Task details: Skip the images and copy each record exactly as written.

[Rendered images with source text]

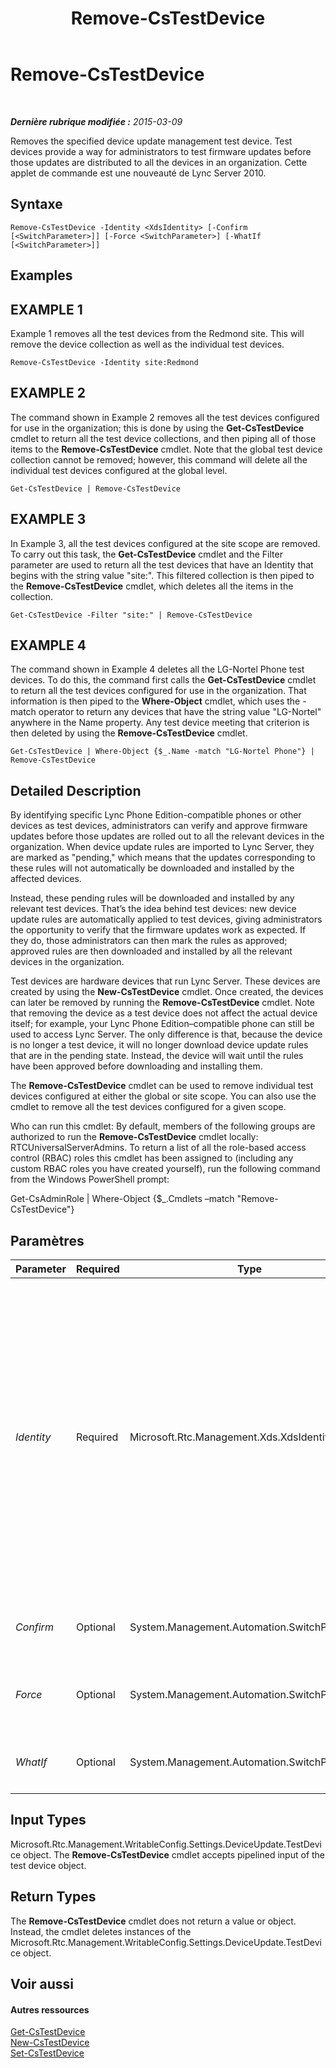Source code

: ﻿---
title: Remove-CsTestDevice
TOCTitle: Remove-CsTestDevice
ms:assetid: 995111e0-2ab2-49a1-83f0-fc873f5b5426
ms:mtpsurl: https://technet.microsoft.com/fr-fr/library/Gg398790(v=OCS.15)
ms:contentKeyID: 49298293
ms.date: 05/20/2016
mtps_version: v=OCS.15
ms.translationtype: HT
---

# Remove-CsTestDevice

 

_**Dernière rubrique modifiée :** 2015-03-09_

Removes the specified device update management test device. Test devices provide a way for administrators to test firmware updates before those updates are distributed to all the devices in an organization. Cette applet de commande est une nouveauté de Lync Server 2010.

## Syntaxe

    Remove-CsTestDevice -Identity <XdsIdentity> [-Confirm [<SwitchParameter>]] [-Force <SwitchParameter>] [-WhatIf [<SwitchParameter>]]

## Examples

## EXAMPLE 1

Example 1 removes all the test devices from the Redmond site. This will remove the device collection as well as the individual test devices.

    Remove-CsTestDevice -Identity site:Redmond

## EXAMPLE 2

The command shown in Example 2 removes all the test devices configured for use in the organization; this is done by using the **Get-CsTestDevice** cmdlet to return all the test device collections, and then piping all of those items to the **Remove-CsTestDevice** cmdlet. Note that the global test device collection cannot be removed; however, this command will delete all the individual test devices configured at the global level.

    Get-CsTestDevice | Remove-CsTestDevice

## EXAMPLE 3

In Example 3, all the test devices configured at the site scope are removed. To carry out this task, the **Get-CsTestDevice** cmdlet and the Filter parameter are used to return all the test devices that have an Identity that begins with the string value "site:". This filtered collection is then piped to the **Remove-CsTestDevice** cmdlet, which deletes all the items in the collection.

    Get-CsTestDevice -Filter "site:" | Remove-CsTestDevice

## EXAMPLE 4

The command shown in Example 4 deletes all the LG-Nortel Phone test devices. To do this, the command first calls the **Get-CsTestDevice** cmdlet to return all the test devices configured for use in the organization. That information is then piped to the **Where-Object** cmdlet, which uses the -match operator to return any devices that have the string value "LG-Nortel" anywhere in the Name property. Any test device meeting that criterion is then deleted by using the **Remove-CsTestDevice** cmdlet.

    Get-CsTestDevice | Where-Object {$_.Name -match "LG-Nortel Phone"} | Remove-CsTestDevice

## Detailed Description

By identifying specific Lync Phone Edition-compatible phones or other devices as test devices, administrators can verify and approve firmware updates before those updates are rolled out to all the relevant devices in the organization. When device update rules are imported to Lync Server, they are marked as "pending," which means that the updates corresponding to these rules will not automatically be downloaded and installed by the affected devices.

Instead, these pending rules will be downloaded and installed by any relevant test devices. That’s the idea behind test devices: new device update rules are automatically applied to test devices, giving administrators the opportunity to verify that the firmware updates work as expected. If they do, those administrators can then mark the rules as approved; approved rules are then downloaded and installed by all the relevant devices in the organization.

Test devices are hardware devices that run Lync Server. These devices are created by using the **New-CsTestDevice** cmdlet. Once created, the devices can later be removed by running the **Remove-CsTestDevice** cmdlet. Note that removing the device as a test device does not affect the actual device itself; for example, your Lync Phone Edition–compatible phone can still be used to access Lync Server. The only difference is that, because the device is no longer a test device, it will no longer download device update rules that are in the pending state. Instead, the device will wait until the rules have been approved before downloading and installing them.

The **Remove-CsTestDevice** cmdlet can be used to remove individual test devices configured at either the global or site scope. You can also use the cmdlet to remove all the test devices configured for a given scope.

Who can run this cmdlet: By default, members of the following groups are authorized to run the **Remove-CsTestDevice** cmdlet locally: RTCUniversalServerAdmins. To return a list of all the role-based access control (RBAC) roles this cmdlet has been assigned to (including any custom RBAC roles you have created yourself), run the following command from the Windows PowerShell prompt:

Get-CsAdminRole | Where-Object {$\_.Cmdlets –match "Remove-CsTestDevice"}

## Paramètres


<table>
<colgroup>
<col style="width: 25%" />
<col style="width: 25%" />
<col style="width: 25%" />
<col style="width: 25%" />
</colgroup>
<thead>
<tr class="header">
<th>Parameter</th>
<th>Required</th>
<th>Type</th>
<th>Description</th>
</tr>
</thead>
<tbody>
<tr class="odd">
<td><p><em>Identity</em></p></td>
<td><p>Required</p></td>
<td><p>Microsoft.Rtc.Management.Xds.XdsIdentity</p></td>
<td><p>Indicates the Identity of the test device to be removed. To remove a specific device, include both the scope (for example, site:Redmond) and the device name; for example: -Identity &quot;site:Redmond/UCPhoneTest&quot;. To remove all the devices from a particular site use syntax similar to this: -Identity &quot;site:Redmond&quot;.</p>
<p>Test devices can also be removed from the global scope. The global test device collection itself cannot be removed; however, the following command will delete all the devices stored in the global collection:</p>
<p>Remove-CsTestDevice –Identity global</p></td>
</tr>
<tr class="even">
<td><p><em>Confirm</em></p></td>
<td><p>Optional</p></td>
<td><p>System.Management.Automation.SwitchParameter</p></td>
<td><p>Vous demande confirmation avant d’exécuter la commande.</p></td>
</tr>
<tr class="odd">
<td><p><em>Force</em></p></td>
<td><p>Optional</p></td>
<td><p>System.Management.Automation.SwitchParameter</p></td>
<td><p>Suppresses the display of any non-fatal error message that might occur when running the command.</p></td>
</tr>
<tr class="even">
<td><p><em>WhatIf</em></p></td>
<td><p>Optional</p></td>
<td><p>System.Management.Automation.SwitchParameter</p></td>
<td><p>Décrit ce qui se passe si vous exécutez la commande sans l’exécuter réellement.</p></td>
</tr>
</tbody>
</table>


## Input Types

Microsoft.Rtc.Management.WritableConfig.Settings.DeviceUpdate.TestDevice object. The **Remove-CsTestDevice** cmdlet accepts pipelined input of the test device object.

## Return Types

The **Remove-CsTestDevice** cmdlet does not return a value or object. Instead, the cmdlet deletes instances of the Microsoft.Rtc.Management.WritableConfig.Settings.DeviceUpdate.TestDevice object.

## Voir aussi

#### Autres ressources

[Get-CsTestDevice](get-cstestdevice.md)  
[New-CsTestDevice](new-cstestdevice.md)  
[Set-CsTestDevice](set-cstestdevice.md)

Solution to this task:
Source code

: ﻿---
title: Remove-CsTestDevice
TOCTitle: Remove-CsTestDevice
ms:assetid: 995111e0-2ab2-49a1-83f0-fc873f5b5426
ms:mtpsurl: https://technet.microsoft.com/fr-fr/library/Gg398790(v=OCS.15)
ms:contentKeyID: 49298293
ms.date: 05/20/2016
mtps_version: v=OCS.15
ms.translationtype: HT
---

# Remove-CsTestDevice

 

_**Dernière rubrique modifiée :** 2015-03-09_

Removes the specified device update management test device. Test devices provide a way for administrators to test firmware updates before those updates are distributed to all the devices in an organization. Cette applet de commande est une nouveauté de Lync Server 2010.

## Syntaxe

    Remove-CsTestDevice -Identity <XdsIdentity> [-Confirm [<SwitchParameter>]] [-Force <SwitchParameter>] [-WhatIf [<SwitchParameter>]]

## Examples

## EXAMPLE 1

Example 1 removes all the test devices from the Redmond site. This will remove the device collection as well as the individual test devices.

    Remove-CsTestDevice -Identity site:Redmond

## EXAMPLE 2

The command shown in Example 2 removes all the test devices configured for use in the organization; this is done by using the **Get-CsTestDevice** cmdlet to return all the test device collections, and then piping all of those items to the **Remove-CsTestDevice** cmdlet. Note that the global test device collection cannot be removed; however, this command will delete all the individual test devices configured at the global level.

    Get-CsTestDevice | Remove-CsTestDevice

## EXAMPLE 3

In Example 3, all the test devices configured at the site scope are removed. To carry out this task, the **Get-CsTestDevice** cmdlet and the Filter parameter are used to return all the test devices that have an Identity that begins with the string value "site:". This filtered collection is then piped to the **Remove-CsTestDevice** cmdlet, which deletes all the items in the collection.

    Get-CsTestDevice -Filter "site:" | Remove-CsTestDevice

## EXAMPLE 4

The command shown in Example 4 deletes all the LG-Nortel Phone test devices. To do this, the command first calls the **Get-CsTestDevice** cmdlet to return all the test devices configured for use in the organization. That information is then piped to the **Where-Object** cmdlet, which uses the -match operator to return any devices that have the string value "LG-Nortel" anywhere in the Name property. Any test device meeting that criterion is then deleted by using the **Remove-CsTestDevice** cmdlet.

    Get-CsTestDevice | Where-Object {$_.Name -match "LG-Nortel Phone"} | Remove-CsTestDevice

## Detailed Description

By identifying specific Lync Phone Edition-compatible phones or other devices as test devices, administrators can verify and approve firmware updates before those updates are rolled out to all the relevant devices in the organization. When device update rules are imported to Lync Server, they are marked as "pending," which means that the updates corresponding to these rules will not automatically be downloaded and installed by the affected devices.

Instead, these pending rules will be downloaded and installed by any relevant test devices. That’s the idea behind test devices: new device update rules are automatically applied to test devices, giving administrators the opportunity to verify that the firmware updates work as expected. If they do, those administrators can then mark the rules as approved; approved rules are then downloaded and installed by all the relevant devices in the organization.

Test devices are hardware devices that run Lync Server. These devices are created by using the **New-CsTestDevice** cmdlet. Once created, the devices can later be removed by running the **Remove-CsTestDevice** cmdlet. Note that removing the device as a test device does not affect the actual device itself; for example, your Lync Phone Edition–compatible phone can still be used to access Lync Server. The only difference is that, because the device is no longer a test device, it will no longer download device update rules that are in the pending state. Instead, the device will wait until the rules have been approved before downloading and installing them.

The **Remove-CsTestDevice** cmdlet can be used to remove individual test devices configured at either the global or site scope. You can also use the cmdlet to remove all the test devices configured for a given scope.

Who can run this cmdlet: By default, members of the following groups are authorized to run the **Remove-CsTestDevice** cmdlet locally: RTCUniversalServerAdmins. To return a list of all the role-based access control (RBAC) roles this cmdlet has been assigned to (including any custom RBAC roles you have created yourself), run the following command from the Windows PowerShell prompt:

Get-CsAdminRole | Where-Object {$\_.Cmdlets –match "Remove-CsTestDevice"}

## Paramètres


<table>
<colgroup>
<col style="width: 25%" />
<col style="width: 25%" />
<col style="width: 25%" />
<col style="width: 25%" />
</colgroup>
<thead>
<tr class="header">
<th>Parameter</th>
<th>Required</th>
<th>Type</th>
<th>Description</th>
</tr>
</thead>
<tbody>
<tr class="odd">
<td><p><em>Identity</em></p></td>
<td><p>Required</p></td>
<td><p>Microsoft.Rtc.Management.Xds.XdsIdentity</p></td>
<td><p>Indicates the Identity of the test device to be removed. To remove a specific device, include both the scope (for example, site:Redmond) and the device name; for example: -Identity &quot;site:Redmond/UCPhoneTest&quot;. To remove all the devices from a particular site use syntax similar to this: -Identity &quot;site:Redmond&quot;.</p>
<p>Test devices can also be removed from the global scope. The global test device collection itself cannot be removed; however, the following command will delete all the devices stored in the global collection:</p>
<p>Remove-CsTestDevice –Identity global</p></td>
</tr>
<tr class="even">
<td><p><em>Confirm</em></p></td>
<td><p>Optional</p></td>
<td><p>System.Management.Automation.SwitchParameter</p></td>
<td><p>Vous demande confirmation avant d’exécuter la commande.</p></td>
</tr>
<tr class="odd">
<td><p><em>Force</em></p></td>
<td><p>Optional</p></td>
<td><p>System.Management.Automation.SwitchParameter</p></td>
<td><p>Suppresses the display of any non-fatal error message that might occur when running the command.</p></td>
</tr>
<tr class="even">
<td><p><em>WhatIf</em></p></td>
<td><p>Optional</p></td>
<td><p>System.Management.Automation.SwitchParameter</p></td>
<td><p>Décrit ce qui se passe si vous exécutez la commande sans l’exécuter réellement.</p></td>
</tr>
</tbody>
</table>


## Input Types

Microsoft.Rtc.Management.WritableConfig.Settings.DeviceUpdate.TestDevice object. The **Remove-CsTestDevice** cmdlet accepts pipelined input of the test device object.

## Return Types

The **Remove-CsTestDevice** cmdlet does not return a value or object. Instead, the cmdlet deletes instances of the Microsoft.Rtc.Management.WritableConfig.Settings.DeviceUpdate.TestDevice object.

## Voir aussi

#### Autres ressources

[Get-CsTestDevice](get-cstestdevice.md)  
[New-CsTestDevice](new-cstestdevice.md)  
[Set-CsTestDevice](set-cstestdevice.md)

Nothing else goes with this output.